Measuring the Electric File System

Somebody asked me the other day what portion of the Electric File System (EFS) is shared code versus platform-specific code. The EFS, if you don’t know, is a custom filesystem driver and part of ElectricAccelerator. It enables us to virtualize the filesystem, so that each build job sees the correct view of the filesystem according to its logical position in the build, even if jobs are run out of order. It also provides the file usage information that powers our conflict detection algorithm. As a filesystem driver, the EFS is obviously tightly coupled to the platforms it’s used on, and the effort of porting it is one reason we don’t support more platforms than we do now — not that a dozen variants of Windows, 16 flavors of Linux and several versions of Solaris is anything to be ashamed of!

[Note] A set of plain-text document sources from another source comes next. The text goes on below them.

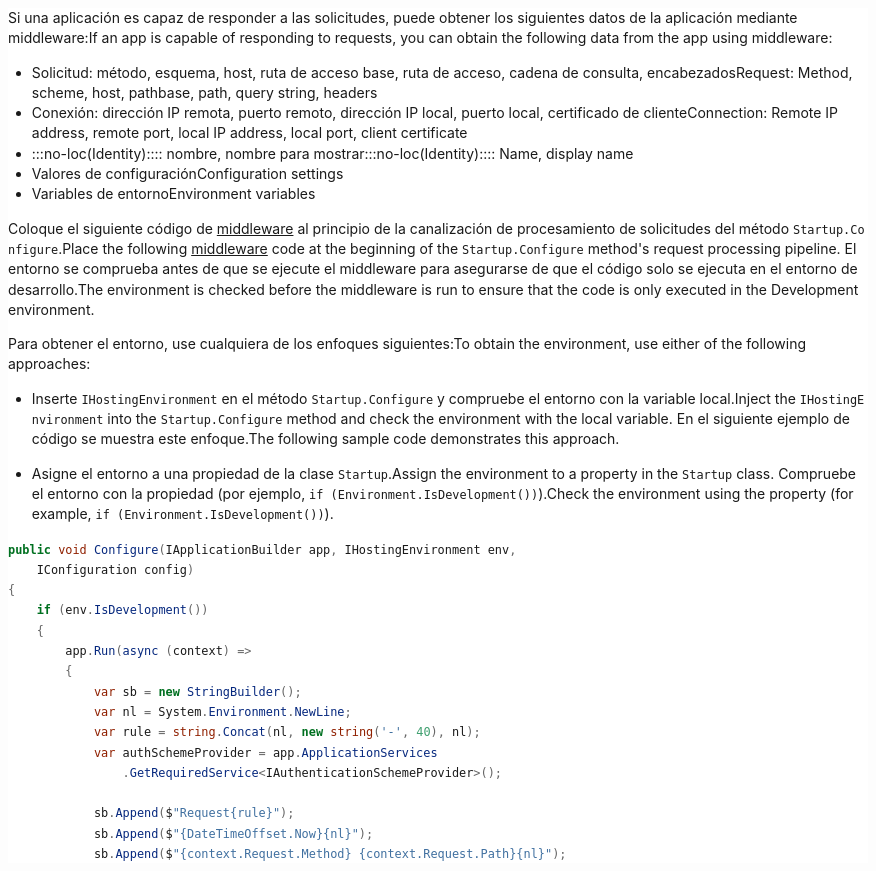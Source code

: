 <span data-ttu-id="00293-147">Si una aplicación es capaz de responder a las solicitudes, puede obtener los siguientes datos de la aplicación mediante middleware:</span><span class="sxs-lookup"><span data-stu-id="00293-147">If an app is capable of responding to requests, you can obtain the following data from the app using middleware:</span></span>

* <span data-ttu-id="00293-148">Solicitud: método, esquema, host, ruta de acceso base, ruta de acceso, cadena de consulta, encabezados</span><span class="sxs-lookup"><span data-stu-id="00293-148">Request: Method, scheme, host, pathbase, path, query string, headers</span></span>
* <span data-ttu-id="00293-149">Conexión: dirección IP remota, puerto remoto, dirección IP local, puerto local, certificado de cliente</span><span class="sxs-lookup"><span data-stu-id="00293-149">Connection: Remote IP address, remote port, local IP address, local port, client certificate</span></span>
* <span data-ttu-id="00293-150">:::no-loc(Identity):::: nombre, nombre para mostrar</span><span class="sxs-lookup"><span data-stu-id="00293-150">:::no-loc(Identity):::: Name, display name</span></span>
* <span data-ttu-id="00293-151">Valores de configuración</span><span class="sxs-lookup"><span data-stu-id="00293-151">Configuration settings</span></span>
* <span data-ttu-id="00293-152">Variables de entorno</span><span class="sxs-lookup"><span data-stu-id="00293-152">Environment variables</span></span>

<span data-ttu-id="00293-153">Coloque el siguiente código de [middleware](xref:fundamentals/middleware/index#create-a-middleware-pipeline-with-iapplicationbuilder) al principio de la canalización de procesamiento de solicitudes del método `Startup.Configure`.</span><span class="sxs-lookup"><span data-stu-id="00293-153">Place the following [middleware](xref:fundamentals/middleware/index#create-a-middleware-pipeline-with-iapplicationbuilder) code at the beginning of the `Startup.Configure` method's request processing pipeline.</span></span> <span data-ttu-id="00293-154">El entorno se comprueba antes de que se ejecute el middleware para asegurarse de que el código solo se ejecuta en el entorno de desarrollo.</span><span class="sxs-lookup"><span data-stu-id="00293-154">The environment is checked before the middleware is run to ensure that the code is only executed in the Development environment.</span></span>

<span data-ttu-id="00293-155">Para obtener el entorno, use cualquiera de los enfoques siguientes:</span><span class="sxs-lookup"><span data-stu-id="00293-155">To obtain the environment, use either of the following approaches:</span></span>

* <span data-ttu-id="00293-156">Inserte `IHostingEnvironment` en el método `Startup.Configure` y compruebe el entorno con la variable local.</span><span class="sxs-lookup"><span data-stu-id="00293-156">Inject the `IHostingEnvironment` into the `Startup.Configure` method and check the environment with the local variable.</span></span> <span data-ttu-id="00293-157">En el siguiente ejemplo de código se muestra este enfoque.</span><span class="sxs-lookup"><span data-stu-id="00293-157">The following sample code demonstrates this approach.</span></span>

* <span data-ttu-id="00293-158">Asigne el entorno a una propiedad de la clase `Startup`.</span><span class="sxs-lookup"><span data-stu-id="00293-158">Assign the environment to a property in the `Startup` class.</span></span> <span data-ttu-id="00293-159">Compruebe el entorno con la propiedad (por ejemplo, `if (Environment.IsDevelopment())`).</span><span class="sxs-lookup"><span data-stu-id="00293-159">Check the environment using the property (for example, `if (Environment.IsDevelopment())`).</span></span>

```csharp
public void Configure(IApplicationBuilder app, IHostingEnvironment env, 
    IConfiguration config)
{
    if (env.IsDevelopment())
    {
        app.Run(async (context) =>
        {
            var sb = new StringBuilder();
            var nl = System.Environment.NewLine;
            var rule = string.Concat(nl, new string('-', 40), nl);
            var authSchemeProvider = app.ApplicationServices
                .GetRequiredService<IAuthenticationSchemeProvider>();

            sb.Append($"Request{rule}");
            sb.Append($"{DateTimeOffset.Now}{nl}");
            sb.Append($"{context.Request.Method} {context.Request.Path}{nl}");
```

Anyway, the question intrigued me, and I found the answer quite surprising (click for full-size):

Note that here I’m measuring only actual code lines, exclusive of comments and whitespace, as of the upcoming 6.1 release. In total, the Windows version of the EFS has about 2x the lines of code that either the Solaris or Linux ports have. The platform-specific portion of the code is more than 6x greater!

Why is the Windows port so much bigger? To answer that question, I started looking at the historical size of the three ports, which lead to the following graph showing the total lines of code for (almost) every release we’ve made. Unfortunately our first two releases, 1.0 and 2.0, have been lost to the ether at some point over the past ten years, but I was able to collect data for every release starting from 2.1 (click for full-size):

Here you can see that the Windows port has always been larger than the others, but it’s really just a handful of Windows-specific features that blew up the footprint so much. The first of those was support for the Windows FastIO filesystem interface, an alternative “fast path” through the kernel that in theory enables higher throughput to and from the filesystem. It took us two tries to get that feature implemented, as shown on the graph, and all-told that contributed about 7,000 lines of code. The addition of FastIO to the filesystem means that the Windows driver has essentially three I/O interfaces: standard I/O, memory-mapped I/O and FastIO. In comparison, on Linux and Solaris you have only two: standard I/O and memory-mapped I/O.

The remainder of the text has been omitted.